What to do:
How many lines below hold the string "rstudio"? Report that number alone.

Exercise inputs:
========================================
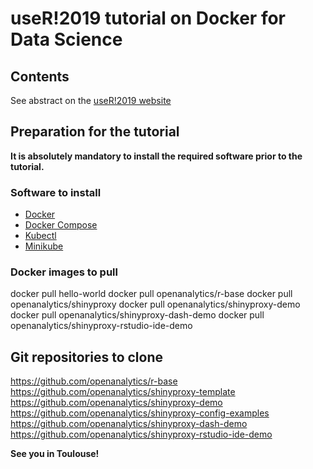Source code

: # useR!2019 tutorial on Docker for Data Science

## Contents

See abstract on the [useR!2019 website](http://user2019.r-project.org/tutorials/#docker)

## Preparation for the tutorial

**It is absolutely mandatory to install the required software prior to the tutorial.**

### Software to install

- [Docker](https://docs.docker.com/install/)
- [Docker Compose](https://docs.docker.com/compose/install/)
- [Kubectl](https://kubernetes.io/docs/tasks/tools/install-kubectl/)
- [Minikube](https://kubernetes.io/docs/tasks/tools/install-minikube/)

### Docker images to pull

docker pull hello-world
docker pull openanalytics/r-base
docker pull openanalytics/shinyproxy
docker pull openanalytics/shinyproxy-demo
docker pull openanalytics/shinyproxy-dash-demo
docker pull openanalytics/shinyproxy-rstudio-ide-demo

## Git repositories to clone

https://github.com/openanalytics/r-base
https://github.com/openanalytics/shinyproxy-template
https://github.com/openanalytics/shinyproxy-demo
https://github.com/openanalytics/shinyproxy-config-examples
https://github.com/openanalytics/shinyproxy-dash-demo
https://github.com/openanalytics/shinyproxy-rstudio-ide-demo

**See you in Toulouse!**
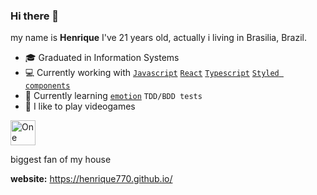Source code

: ### Hi there 👋

my name is **Henrique** I've 21 years old, actually i living in Brasilia, Brazil.

- 🎓 Graduated in Information Systems
- 💻 Currently working with [`Javascript`](https://www.javascript.com/) [`React`](https://reactjs.org/) [`Typescript`](https://www.typescriptlang.org/) [`Styled components`](https://styled-components.com/)
- 🌱 Currently learning [`emotion`](https://emotion.sh/docs/introduction) `TDD/BDD tests`
- 👾 I like to play videogames

<a href="https://en.wikipedia.org/wiki/One_Piece">
<img height="40" src="https://thequirkyquibbler.com/wp-content/uploads/2015/06/One_Piece_Logo.png"
     alt="One piece" ></a>

biggest fan of my house

**website:** https://henrique770.github.io/
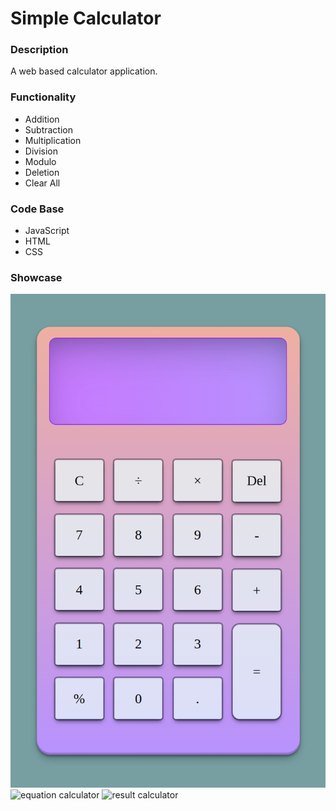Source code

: # Simple Calculator

### Description
A web based calculator application.

### Functionality
* Addition
* Subtraction
* Multiplication
* Division
* Modulo
* Deletion
* Clear All

### Code Base
* JavaScript
* HTML
* CSS


### Showcase 
![](https://github.com/jclifford4/calculator/blob/main/images/calculator-blank.png?raw=true "blank calculator")
![](https://github.com/jclifford4/calculator/images/calculator-equation.png "equation calculator")
![](https://github.com/jclifford4/calculator/images/calculator-result.png "result calculator")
========================================
Result below:
2